DE NOTRE CORRESPONDANT
IL Y A PLUS DE mille studios de tatouages en France aujourd'hui, soit dix fois plus qu'en 1995, mais il n'y a toujours pas de définition légale de la profession, souligne le tatoueur strasbourgeois Sacha Lehne : le Syndicat national des artistes tatoueurs (Snat) a certes établi et publié des chartes de qualité, mais il réclame un statut pour les tatoueurs, afin de renforcer la sécurité de cette activité. Il en est de même pour le piercing, alors que près de cinq millions de Français en portent au moins un, et que les studios spécialisés effectuent un million d'actes par an.
Pour l'instant, le respect de l'hygiène dépend de la bonne volonté des tatoueurs et des perceurs : il appartient au client de bien se renseigner avant de choisir un atelier. Cependant, ce choix souvent dicté par le bouche-à-oreille n'est pas toujours facile.
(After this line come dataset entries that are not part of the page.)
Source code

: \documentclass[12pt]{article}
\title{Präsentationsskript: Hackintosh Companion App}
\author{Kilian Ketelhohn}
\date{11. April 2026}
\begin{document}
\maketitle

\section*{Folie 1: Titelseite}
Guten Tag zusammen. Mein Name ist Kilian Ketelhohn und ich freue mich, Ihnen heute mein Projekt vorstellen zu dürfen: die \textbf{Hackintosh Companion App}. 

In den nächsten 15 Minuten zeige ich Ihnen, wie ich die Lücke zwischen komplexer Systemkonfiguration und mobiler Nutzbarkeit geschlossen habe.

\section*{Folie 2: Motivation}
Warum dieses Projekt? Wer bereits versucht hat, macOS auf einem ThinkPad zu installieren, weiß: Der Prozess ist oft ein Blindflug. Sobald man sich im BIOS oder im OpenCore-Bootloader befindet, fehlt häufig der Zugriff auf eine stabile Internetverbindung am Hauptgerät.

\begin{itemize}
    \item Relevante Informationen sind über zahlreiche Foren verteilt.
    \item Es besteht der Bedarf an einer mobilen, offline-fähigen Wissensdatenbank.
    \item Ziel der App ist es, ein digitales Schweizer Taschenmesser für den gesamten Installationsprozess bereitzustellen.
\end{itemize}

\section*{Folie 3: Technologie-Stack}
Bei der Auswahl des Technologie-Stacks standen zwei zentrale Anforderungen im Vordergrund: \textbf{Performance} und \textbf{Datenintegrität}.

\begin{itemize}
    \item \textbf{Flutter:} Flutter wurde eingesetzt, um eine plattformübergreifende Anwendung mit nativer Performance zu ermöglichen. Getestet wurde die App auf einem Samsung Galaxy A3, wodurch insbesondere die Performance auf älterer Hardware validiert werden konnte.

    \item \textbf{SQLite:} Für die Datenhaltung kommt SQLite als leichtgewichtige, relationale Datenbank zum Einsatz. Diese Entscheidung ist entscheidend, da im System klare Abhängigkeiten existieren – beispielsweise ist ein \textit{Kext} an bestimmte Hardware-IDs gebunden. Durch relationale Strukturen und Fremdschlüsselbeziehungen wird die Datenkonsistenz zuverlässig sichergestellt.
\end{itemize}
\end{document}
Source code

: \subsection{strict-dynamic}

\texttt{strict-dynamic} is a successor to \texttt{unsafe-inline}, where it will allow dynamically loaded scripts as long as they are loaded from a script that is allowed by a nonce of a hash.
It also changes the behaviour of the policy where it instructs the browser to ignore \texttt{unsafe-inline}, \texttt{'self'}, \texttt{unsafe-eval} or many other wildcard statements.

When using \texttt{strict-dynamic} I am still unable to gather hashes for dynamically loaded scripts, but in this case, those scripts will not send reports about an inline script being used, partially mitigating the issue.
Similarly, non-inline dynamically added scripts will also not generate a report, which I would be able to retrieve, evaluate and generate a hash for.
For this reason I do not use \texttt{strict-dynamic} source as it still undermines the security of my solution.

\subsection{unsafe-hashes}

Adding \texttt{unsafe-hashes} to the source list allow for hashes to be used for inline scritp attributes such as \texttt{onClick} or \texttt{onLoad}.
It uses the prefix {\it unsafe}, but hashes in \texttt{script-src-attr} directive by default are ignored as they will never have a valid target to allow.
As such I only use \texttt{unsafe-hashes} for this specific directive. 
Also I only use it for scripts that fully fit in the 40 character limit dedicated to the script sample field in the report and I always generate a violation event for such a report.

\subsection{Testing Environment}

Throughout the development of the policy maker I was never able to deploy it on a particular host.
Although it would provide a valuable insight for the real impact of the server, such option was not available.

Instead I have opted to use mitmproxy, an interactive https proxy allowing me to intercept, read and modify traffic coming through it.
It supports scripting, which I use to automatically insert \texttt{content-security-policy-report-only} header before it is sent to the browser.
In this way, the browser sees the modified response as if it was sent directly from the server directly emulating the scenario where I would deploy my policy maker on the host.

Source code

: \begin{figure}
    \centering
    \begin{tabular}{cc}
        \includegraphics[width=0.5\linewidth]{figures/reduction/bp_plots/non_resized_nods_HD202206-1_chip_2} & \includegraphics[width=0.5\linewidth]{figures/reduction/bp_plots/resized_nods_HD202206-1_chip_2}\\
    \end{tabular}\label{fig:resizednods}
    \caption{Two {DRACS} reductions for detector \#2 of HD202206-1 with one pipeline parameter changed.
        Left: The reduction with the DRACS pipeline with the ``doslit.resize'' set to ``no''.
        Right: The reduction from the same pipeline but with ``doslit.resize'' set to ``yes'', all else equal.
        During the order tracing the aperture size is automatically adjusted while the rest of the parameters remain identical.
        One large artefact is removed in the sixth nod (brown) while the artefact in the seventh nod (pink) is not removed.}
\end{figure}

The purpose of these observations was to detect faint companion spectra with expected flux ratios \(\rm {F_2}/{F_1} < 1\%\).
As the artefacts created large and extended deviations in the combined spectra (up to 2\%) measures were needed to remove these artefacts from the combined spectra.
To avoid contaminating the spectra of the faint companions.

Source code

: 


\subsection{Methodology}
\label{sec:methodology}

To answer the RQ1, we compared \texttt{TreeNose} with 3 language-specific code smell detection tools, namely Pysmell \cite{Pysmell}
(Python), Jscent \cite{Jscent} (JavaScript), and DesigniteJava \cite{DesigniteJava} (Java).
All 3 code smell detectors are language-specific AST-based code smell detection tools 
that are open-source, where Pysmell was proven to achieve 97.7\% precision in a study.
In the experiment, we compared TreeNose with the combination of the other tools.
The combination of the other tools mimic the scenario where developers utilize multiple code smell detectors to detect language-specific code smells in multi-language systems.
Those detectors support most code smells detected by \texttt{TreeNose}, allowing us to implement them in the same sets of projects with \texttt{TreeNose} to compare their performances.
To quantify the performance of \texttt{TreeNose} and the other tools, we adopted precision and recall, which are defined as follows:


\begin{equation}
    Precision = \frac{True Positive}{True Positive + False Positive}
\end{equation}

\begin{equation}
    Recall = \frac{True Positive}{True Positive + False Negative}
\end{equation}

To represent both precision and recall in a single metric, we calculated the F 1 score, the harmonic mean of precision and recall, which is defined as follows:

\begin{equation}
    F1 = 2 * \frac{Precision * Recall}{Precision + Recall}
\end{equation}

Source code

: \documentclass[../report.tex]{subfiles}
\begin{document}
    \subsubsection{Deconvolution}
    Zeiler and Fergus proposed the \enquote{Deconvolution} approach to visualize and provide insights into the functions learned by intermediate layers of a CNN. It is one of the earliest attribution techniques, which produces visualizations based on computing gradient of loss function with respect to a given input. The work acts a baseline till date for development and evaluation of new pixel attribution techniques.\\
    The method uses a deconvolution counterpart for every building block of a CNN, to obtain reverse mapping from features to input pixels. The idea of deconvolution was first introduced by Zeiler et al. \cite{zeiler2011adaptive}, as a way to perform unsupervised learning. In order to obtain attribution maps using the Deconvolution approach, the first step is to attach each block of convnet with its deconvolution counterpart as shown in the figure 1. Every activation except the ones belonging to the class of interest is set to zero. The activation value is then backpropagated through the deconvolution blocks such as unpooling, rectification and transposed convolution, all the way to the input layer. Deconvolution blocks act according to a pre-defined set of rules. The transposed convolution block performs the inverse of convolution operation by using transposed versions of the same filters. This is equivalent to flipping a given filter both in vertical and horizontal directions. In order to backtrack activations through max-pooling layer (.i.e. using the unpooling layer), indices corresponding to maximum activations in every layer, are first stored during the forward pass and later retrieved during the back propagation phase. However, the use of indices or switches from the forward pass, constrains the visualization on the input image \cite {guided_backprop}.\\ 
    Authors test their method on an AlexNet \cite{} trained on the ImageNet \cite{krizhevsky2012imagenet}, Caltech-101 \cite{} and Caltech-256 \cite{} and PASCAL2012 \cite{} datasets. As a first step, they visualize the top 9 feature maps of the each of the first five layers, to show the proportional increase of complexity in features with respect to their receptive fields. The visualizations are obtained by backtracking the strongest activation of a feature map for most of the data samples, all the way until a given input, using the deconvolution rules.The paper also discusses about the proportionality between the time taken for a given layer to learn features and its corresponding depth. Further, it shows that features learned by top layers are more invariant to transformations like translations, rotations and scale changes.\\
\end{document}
Le Dr Christophe Le Coz, dermatologue à Strasbourg et fin connaisseur du milieu du tatouage, estime que les professionnels travaillent de plus en plus proprement et maîtrisent de mieux en mieux les risques sanitaires de leur activité (voir ci-dessous)
De nombreux studios ont réalisé de lourds investissements pour optimiser leur hygiène et se fournissent directement chez des producteurs de matériel médical, dont certains ont trouvé, grâce aux tatoueurs, un nouveau créneau d'activité. Outre les aiguilles à usage unique et le matériel stérile, les tatoueurs utilisent des gants et parfois des masques, et investissent dans des autoclaves et des stérilisateurs identiques à ceux des médecins ou des dentistes.
Leanka Platt, tatoueuse à Strasbourg, s'est formée à l'hygiène auprès d'un centre de lutte contre les infections nosocomiales (Clin) et est aujourd'hui référente auprès de ses collègues alsaciens. « J'ai dû me battre pour ça, car, au début, le Clin ne voulait pas m'accepter parce que je n'étais pas professionnelle de santé », explique-t-elle.
Une génération qui change son corps.
Pour des raisons culturelles et de proximité avec des pays où on se tatoue beaucoup, en premier lieu l'Allemagne, l'Alsace est l'une des régions françaises où le tatouage est le plus florissant. Pour le sociologue strasbourgeois David Le Breton*, la demande devient si massive que le tatouage risque de déboucher sur la conformité : « Dans certaines classes d'âge, on finira bientôt par compter ceux qui ne sont ni tatoués ni percés. »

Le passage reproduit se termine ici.